Stored data entries:
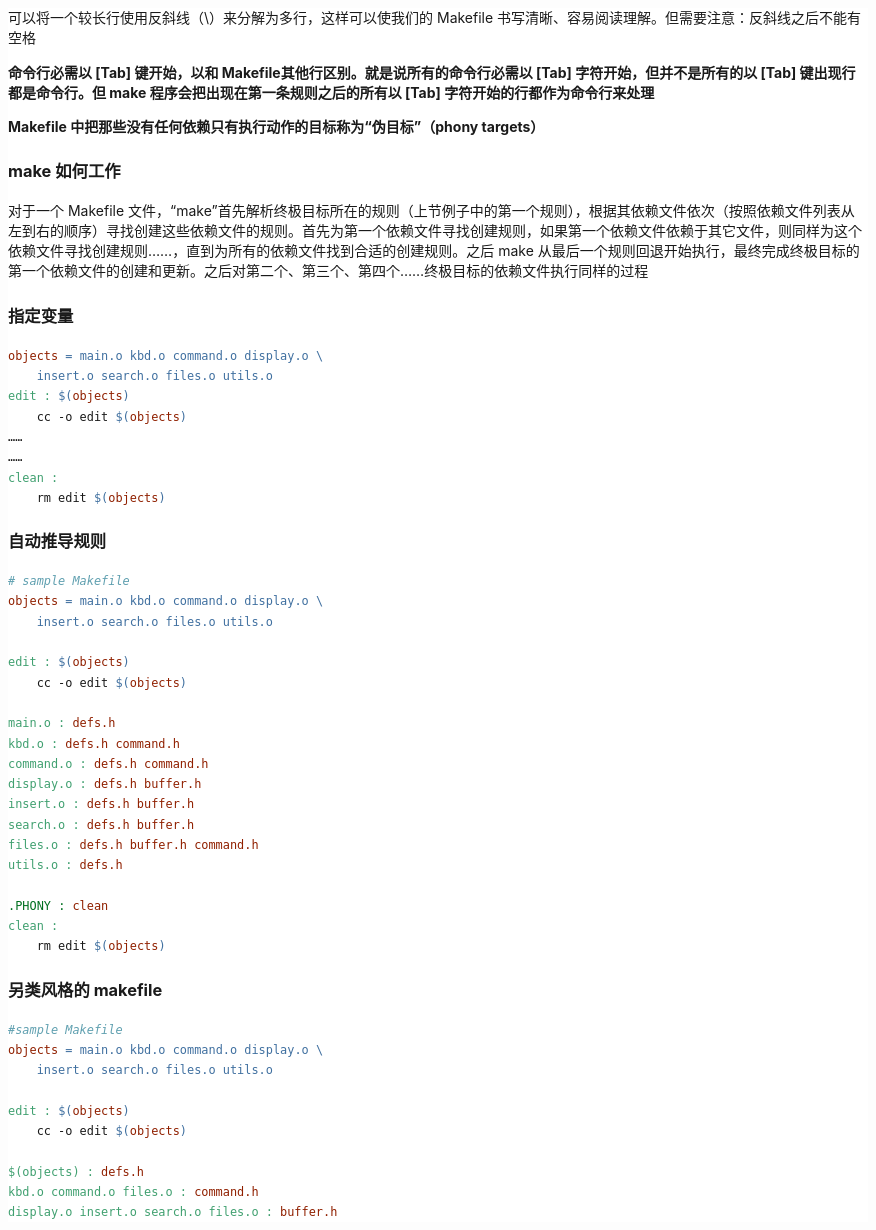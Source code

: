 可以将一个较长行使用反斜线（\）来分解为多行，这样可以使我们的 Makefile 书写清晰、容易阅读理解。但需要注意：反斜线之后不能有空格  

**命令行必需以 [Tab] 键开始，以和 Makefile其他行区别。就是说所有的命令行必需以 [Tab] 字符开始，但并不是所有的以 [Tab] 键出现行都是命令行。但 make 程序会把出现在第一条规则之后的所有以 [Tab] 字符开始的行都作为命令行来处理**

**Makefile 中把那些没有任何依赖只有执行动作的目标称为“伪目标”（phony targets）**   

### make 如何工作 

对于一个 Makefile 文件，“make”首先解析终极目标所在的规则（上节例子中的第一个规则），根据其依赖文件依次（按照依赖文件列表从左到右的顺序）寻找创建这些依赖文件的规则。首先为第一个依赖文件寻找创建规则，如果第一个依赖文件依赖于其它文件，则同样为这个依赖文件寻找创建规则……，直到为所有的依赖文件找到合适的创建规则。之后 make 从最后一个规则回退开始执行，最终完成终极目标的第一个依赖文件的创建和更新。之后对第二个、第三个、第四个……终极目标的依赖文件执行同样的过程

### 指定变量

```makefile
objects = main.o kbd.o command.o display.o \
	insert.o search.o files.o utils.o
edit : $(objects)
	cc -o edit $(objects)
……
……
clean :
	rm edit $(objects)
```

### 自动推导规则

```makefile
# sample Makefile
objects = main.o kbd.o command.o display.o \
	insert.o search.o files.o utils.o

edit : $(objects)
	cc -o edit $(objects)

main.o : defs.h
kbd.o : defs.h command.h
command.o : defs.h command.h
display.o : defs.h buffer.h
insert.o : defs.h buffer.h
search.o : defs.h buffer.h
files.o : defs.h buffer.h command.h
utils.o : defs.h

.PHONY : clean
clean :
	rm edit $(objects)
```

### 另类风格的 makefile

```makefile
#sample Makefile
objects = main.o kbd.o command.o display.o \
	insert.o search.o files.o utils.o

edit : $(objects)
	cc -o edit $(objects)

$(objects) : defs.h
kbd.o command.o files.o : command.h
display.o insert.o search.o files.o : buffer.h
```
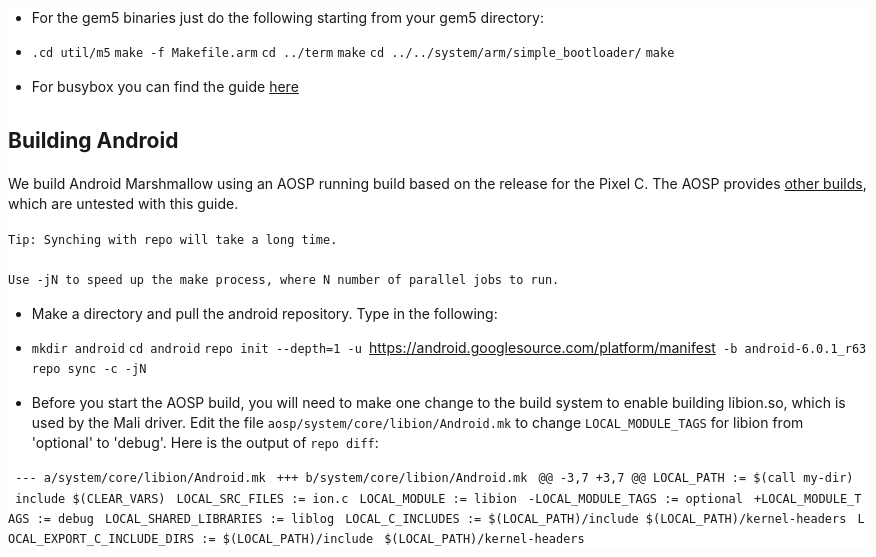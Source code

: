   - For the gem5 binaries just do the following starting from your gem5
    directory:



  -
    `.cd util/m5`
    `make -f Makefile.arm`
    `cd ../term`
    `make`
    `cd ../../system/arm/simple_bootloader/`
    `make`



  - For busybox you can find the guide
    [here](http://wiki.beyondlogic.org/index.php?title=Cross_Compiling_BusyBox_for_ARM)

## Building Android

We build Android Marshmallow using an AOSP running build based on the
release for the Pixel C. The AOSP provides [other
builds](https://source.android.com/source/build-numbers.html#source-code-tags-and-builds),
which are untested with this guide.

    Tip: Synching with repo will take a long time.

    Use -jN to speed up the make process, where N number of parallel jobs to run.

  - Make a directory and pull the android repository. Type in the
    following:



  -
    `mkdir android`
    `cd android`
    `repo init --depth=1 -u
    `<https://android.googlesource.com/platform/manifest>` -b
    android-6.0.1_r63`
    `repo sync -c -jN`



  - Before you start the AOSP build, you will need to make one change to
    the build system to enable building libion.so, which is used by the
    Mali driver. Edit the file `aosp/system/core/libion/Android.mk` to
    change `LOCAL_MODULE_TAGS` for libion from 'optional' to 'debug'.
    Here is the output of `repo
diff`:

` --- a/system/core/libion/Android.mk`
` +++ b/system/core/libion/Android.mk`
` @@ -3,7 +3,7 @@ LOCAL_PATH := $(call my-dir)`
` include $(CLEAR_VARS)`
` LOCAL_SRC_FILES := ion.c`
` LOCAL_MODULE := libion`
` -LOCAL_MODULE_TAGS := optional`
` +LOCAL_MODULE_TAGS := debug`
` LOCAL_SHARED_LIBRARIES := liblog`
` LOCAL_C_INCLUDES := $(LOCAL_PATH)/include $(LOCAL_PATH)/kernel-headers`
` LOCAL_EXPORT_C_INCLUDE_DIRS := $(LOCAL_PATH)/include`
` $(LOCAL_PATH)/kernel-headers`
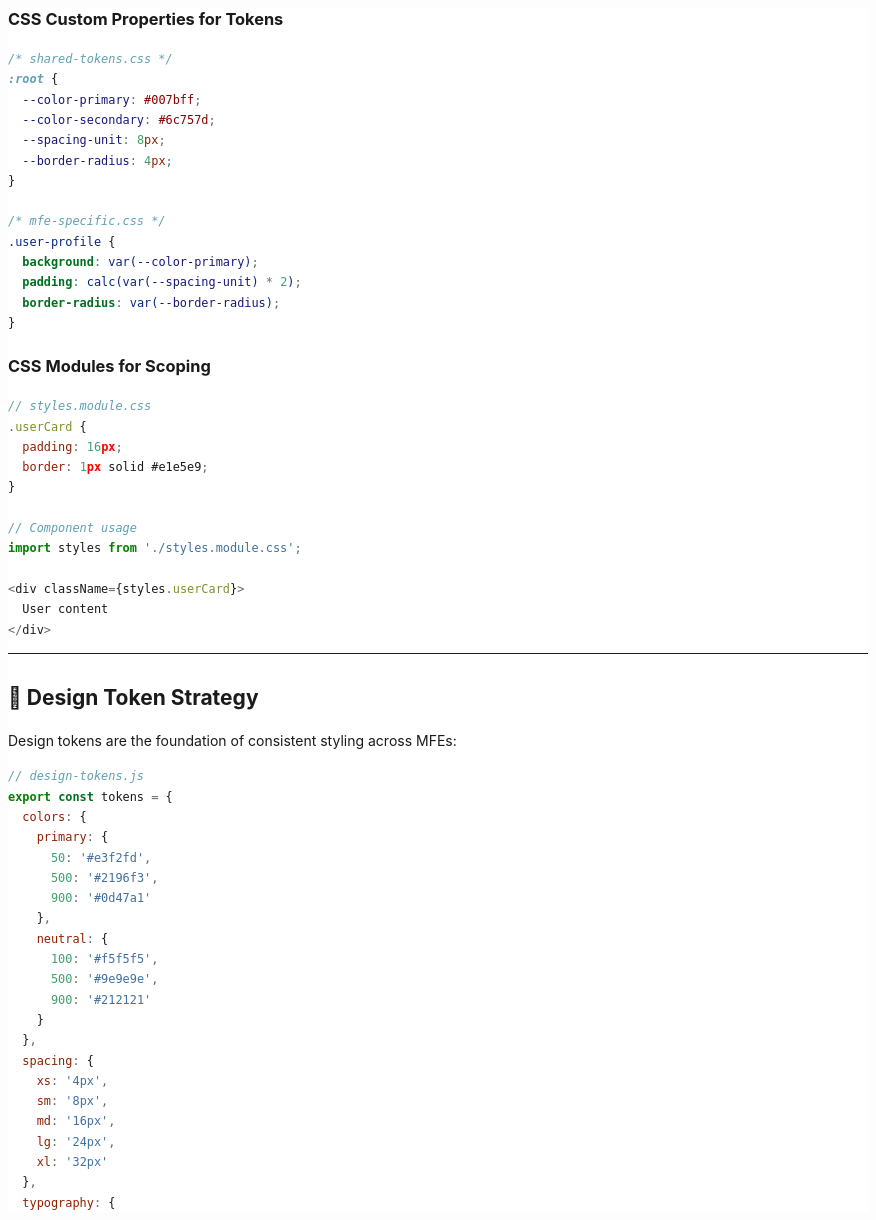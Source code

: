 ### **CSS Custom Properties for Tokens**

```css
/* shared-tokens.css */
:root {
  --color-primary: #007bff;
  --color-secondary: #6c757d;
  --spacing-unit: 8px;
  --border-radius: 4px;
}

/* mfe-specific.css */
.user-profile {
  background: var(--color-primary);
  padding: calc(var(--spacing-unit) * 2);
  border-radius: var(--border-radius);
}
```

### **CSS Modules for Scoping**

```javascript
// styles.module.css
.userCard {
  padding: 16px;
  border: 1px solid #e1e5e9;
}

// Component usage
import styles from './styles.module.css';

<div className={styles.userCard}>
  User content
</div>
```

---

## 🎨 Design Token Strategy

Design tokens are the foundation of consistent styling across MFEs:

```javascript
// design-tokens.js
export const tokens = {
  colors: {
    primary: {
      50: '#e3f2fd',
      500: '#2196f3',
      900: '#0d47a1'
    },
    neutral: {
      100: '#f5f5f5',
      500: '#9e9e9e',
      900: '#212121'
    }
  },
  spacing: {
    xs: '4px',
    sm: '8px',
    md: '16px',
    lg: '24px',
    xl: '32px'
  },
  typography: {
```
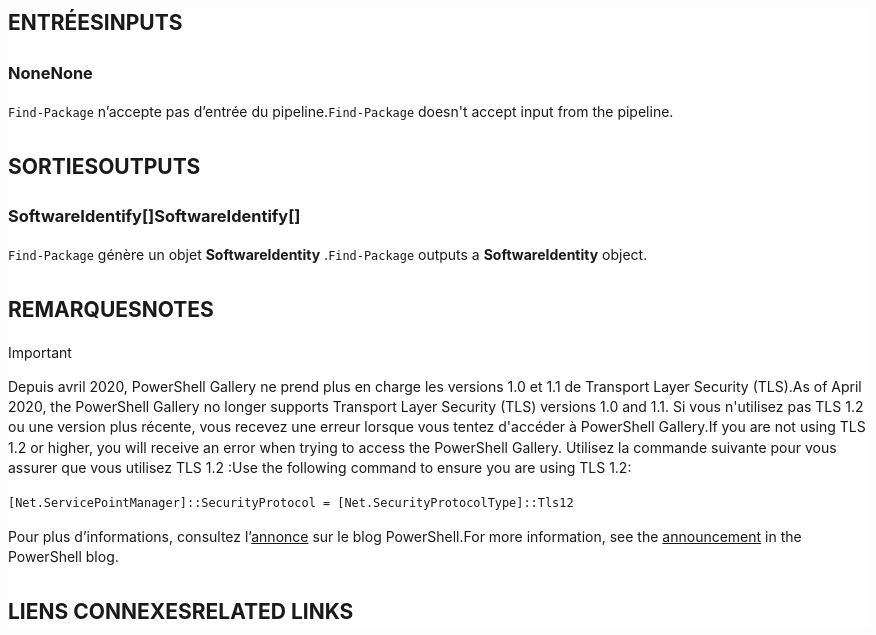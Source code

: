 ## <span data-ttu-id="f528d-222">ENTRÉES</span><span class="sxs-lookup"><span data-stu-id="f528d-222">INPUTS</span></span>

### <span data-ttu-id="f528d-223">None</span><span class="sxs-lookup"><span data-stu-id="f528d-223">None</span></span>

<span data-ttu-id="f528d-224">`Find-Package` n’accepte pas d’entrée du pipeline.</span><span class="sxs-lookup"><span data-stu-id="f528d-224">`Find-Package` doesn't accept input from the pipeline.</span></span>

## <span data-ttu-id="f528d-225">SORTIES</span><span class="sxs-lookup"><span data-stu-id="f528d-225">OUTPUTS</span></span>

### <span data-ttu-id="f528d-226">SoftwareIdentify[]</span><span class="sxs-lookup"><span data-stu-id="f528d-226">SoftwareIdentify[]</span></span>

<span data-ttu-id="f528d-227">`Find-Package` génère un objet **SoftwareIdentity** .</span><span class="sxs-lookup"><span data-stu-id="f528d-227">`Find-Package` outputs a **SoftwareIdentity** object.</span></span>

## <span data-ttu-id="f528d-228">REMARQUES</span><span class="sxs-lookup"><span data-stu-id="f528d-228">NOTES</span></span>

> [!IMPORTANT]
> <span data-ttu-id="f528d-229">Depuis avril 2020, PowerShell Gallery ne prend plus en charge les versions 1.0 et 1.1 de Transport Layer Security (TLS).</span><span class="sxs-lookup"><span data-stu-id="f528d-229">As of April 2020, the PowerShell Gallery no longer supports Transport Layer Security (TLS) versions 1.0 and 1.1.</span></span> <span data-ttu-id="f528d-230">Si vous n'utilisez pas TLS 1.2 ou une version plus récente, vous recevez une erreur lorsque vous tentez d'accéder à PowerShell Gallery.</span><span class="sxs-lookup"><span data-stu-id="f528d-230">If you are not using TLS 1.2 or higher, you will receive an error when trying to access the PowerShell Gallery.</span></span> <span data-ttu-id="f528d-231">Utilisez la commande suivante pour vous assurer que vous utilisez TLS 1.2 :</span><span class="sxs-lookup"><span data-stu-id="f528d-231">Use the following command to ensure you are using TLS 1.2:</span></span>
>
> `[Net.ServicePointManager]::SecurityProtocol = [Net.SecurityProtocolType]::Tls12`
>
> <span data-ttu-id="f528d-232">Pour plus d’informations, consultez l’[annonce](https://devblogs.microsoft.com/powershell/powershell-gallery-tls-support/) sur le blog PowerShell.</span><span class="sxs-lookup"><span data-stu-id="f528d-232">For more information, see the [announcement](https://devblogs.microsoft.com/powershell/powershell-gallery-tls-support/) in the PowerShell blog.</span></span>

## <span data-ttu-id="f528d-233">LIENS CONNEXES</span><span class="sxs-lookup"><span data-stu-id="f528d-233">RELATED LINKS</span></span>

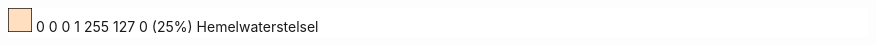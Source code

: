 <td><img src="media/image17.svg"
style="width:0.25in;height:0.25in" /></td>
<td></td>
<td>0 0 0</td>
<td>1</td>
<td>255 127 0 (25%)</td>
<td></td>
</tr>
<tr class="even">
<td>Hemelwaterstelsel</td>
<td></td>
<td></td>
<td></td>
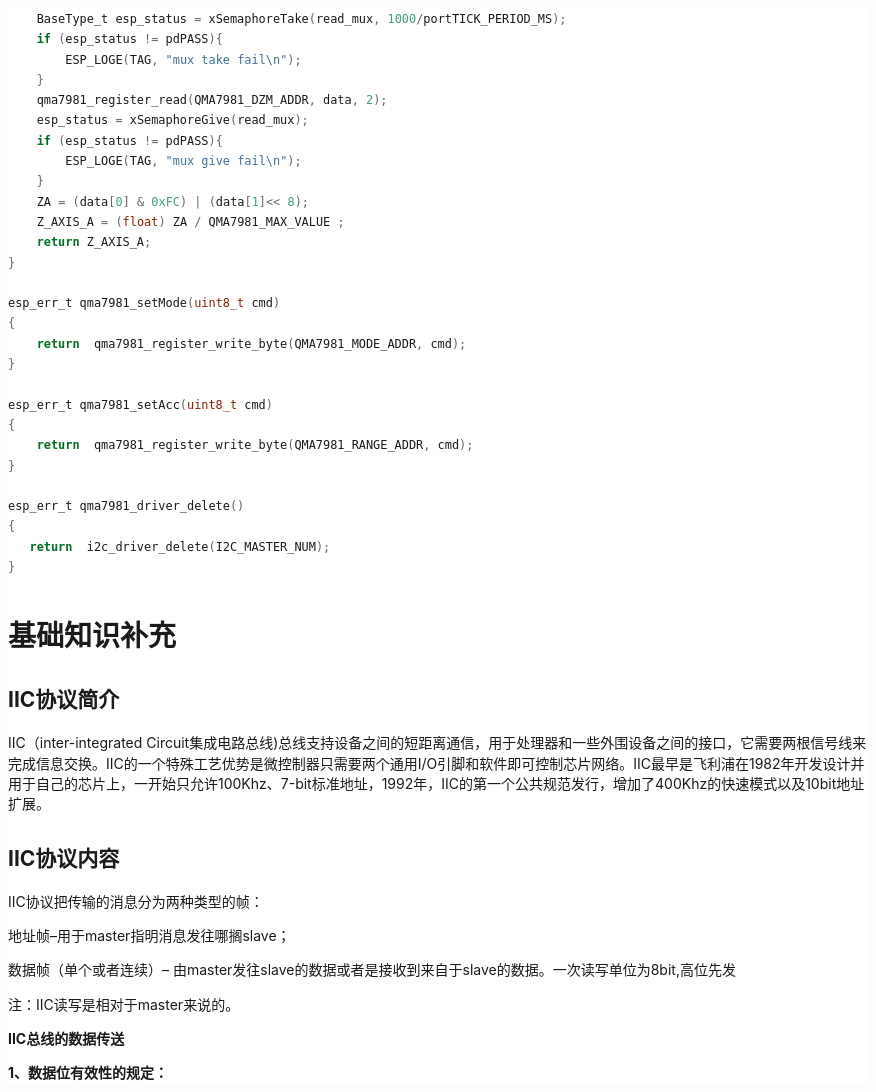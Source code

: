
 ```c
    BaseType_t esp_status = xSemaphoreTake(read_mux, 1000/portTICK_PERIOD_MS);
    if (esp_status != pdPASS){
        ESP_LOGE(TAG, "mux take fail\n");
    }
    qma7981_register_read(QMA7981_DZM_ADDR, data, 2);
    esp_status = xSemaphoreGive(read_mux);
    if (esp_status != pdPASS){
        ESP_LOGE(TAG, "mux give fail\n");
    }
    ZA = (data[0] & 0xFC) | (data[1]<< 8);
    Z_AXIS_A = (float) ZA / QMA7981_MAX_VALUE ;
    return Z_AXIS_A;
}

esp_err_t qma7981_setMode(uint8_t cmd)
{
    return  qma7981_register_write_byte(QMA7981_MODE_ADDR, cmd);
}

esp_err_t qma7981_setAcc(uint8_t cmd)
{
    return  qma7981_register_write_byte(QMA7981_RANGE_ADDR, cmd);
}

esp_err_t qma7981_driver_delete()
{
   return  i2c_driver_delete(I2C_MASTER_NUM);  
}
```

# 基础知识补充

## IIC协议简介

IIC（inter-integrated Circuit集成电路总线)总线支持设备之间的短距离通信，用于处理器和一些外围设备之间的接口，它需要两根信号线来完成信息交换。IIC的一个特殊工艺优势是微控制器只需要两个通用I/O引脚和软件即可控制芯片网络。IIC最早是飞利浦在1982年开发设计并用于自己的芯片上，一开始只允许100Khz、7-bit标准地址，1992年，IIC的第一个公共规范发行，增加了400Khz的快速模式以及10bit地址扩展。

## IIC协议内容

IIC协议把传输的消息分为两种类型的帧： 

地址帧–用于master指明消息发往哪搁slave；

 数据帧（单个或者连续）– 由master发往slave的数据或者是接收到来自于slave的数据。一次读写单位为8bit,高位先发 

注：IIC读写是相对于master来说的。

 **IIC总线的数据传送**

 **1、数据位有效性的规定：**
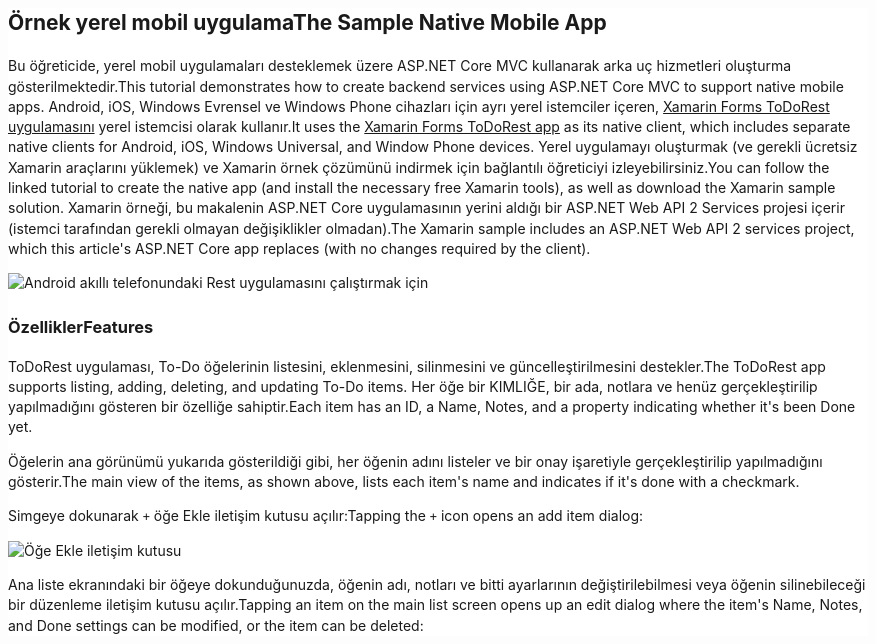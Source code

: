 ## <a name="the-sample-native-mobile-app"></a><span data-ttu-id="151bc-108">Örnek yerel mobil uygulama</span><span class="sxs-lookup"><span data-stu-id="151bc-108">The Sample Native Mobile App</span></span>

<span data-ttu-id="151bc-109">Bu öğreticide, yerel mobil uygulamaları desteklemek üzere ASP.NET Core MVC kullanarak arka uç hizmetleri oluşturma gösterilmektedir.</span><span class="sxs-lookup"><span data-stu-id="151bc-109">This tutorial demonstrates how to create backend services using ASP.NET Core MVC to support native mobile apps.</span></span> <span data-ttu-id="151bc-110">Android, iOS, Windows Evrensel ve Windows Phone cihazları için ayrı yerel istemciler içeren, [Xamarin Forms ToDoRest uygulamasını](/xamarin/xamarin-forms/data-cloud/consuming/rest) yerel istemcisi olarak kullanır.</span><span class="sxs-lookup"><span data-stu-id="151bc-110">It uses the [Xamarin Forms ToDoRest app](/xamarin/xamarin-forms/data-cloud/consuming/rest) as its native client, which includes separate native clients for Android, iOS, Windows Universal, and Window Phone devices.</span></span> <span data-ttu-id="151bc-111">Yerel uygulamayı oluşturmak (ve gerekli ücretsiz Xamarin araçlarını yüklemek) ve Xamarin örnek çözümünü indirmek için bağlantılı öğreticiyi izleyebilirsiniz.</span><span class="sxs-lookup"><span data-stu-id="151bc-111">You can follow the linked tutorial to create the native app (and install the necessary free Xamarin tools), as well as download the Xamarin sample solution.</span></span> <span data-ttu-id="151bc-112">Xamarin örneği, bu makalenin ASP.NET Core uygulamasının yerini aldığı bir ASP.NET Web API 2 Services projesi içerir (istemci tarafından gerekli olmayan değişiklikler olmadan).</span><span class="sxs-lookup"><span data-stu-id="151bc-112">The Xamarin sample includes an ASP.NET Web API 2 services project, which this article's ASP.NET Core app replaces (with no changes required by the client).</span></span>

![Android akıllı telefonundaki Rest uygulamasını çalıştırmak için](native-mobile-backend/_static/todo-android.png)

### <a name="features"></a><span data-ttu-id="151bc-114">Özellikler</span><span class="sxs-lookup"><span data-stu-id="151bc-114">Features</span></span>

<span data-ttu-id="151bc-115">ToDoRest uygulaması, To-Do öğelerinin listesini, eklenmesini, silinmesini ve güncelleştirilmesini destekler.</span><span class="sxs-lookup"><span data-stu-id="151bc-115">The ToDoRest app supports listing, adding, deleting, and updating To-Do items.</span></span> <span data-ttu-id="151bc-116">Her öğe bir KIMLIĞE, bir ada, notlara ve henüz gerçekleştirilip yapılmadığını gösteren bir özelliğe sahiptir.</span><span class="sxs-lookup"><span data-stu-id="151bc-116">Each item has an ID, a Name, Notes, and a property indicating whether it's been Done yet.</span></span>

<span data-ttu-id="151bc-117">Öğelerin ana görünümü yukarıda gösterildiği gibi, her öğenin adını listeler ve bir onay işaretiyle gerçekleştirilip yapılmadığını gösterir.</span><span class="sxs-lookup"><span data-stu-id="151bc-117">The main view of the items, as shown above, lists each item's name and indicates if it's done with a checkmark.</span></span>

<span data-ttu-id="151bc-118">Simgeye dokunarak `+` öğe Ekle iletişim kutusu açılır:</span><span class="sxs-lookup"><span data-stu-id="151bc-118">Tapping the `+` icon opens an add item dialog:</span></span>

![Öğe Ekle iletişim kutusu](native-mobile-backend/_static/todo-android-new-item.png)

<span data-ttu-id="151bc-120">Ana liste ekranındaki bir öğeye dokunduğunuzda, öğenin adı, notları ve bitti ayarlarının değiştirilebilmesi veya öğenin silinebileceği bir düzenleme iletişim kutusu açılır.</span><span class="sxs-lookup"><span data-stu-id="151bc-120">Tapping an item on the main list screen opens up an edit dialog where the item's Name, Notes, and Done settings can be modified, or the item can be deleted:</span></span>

EXERCISE DIRECTIONS:
Check each line above for the word "debug" and copy the ones that have it.

EXERCISE RESPONSE:
    change `LOCAL_MODULE_TAGS` for libion from 'optional' to 'debug'.
` +LOCAL_MODULE_TAGS := debug`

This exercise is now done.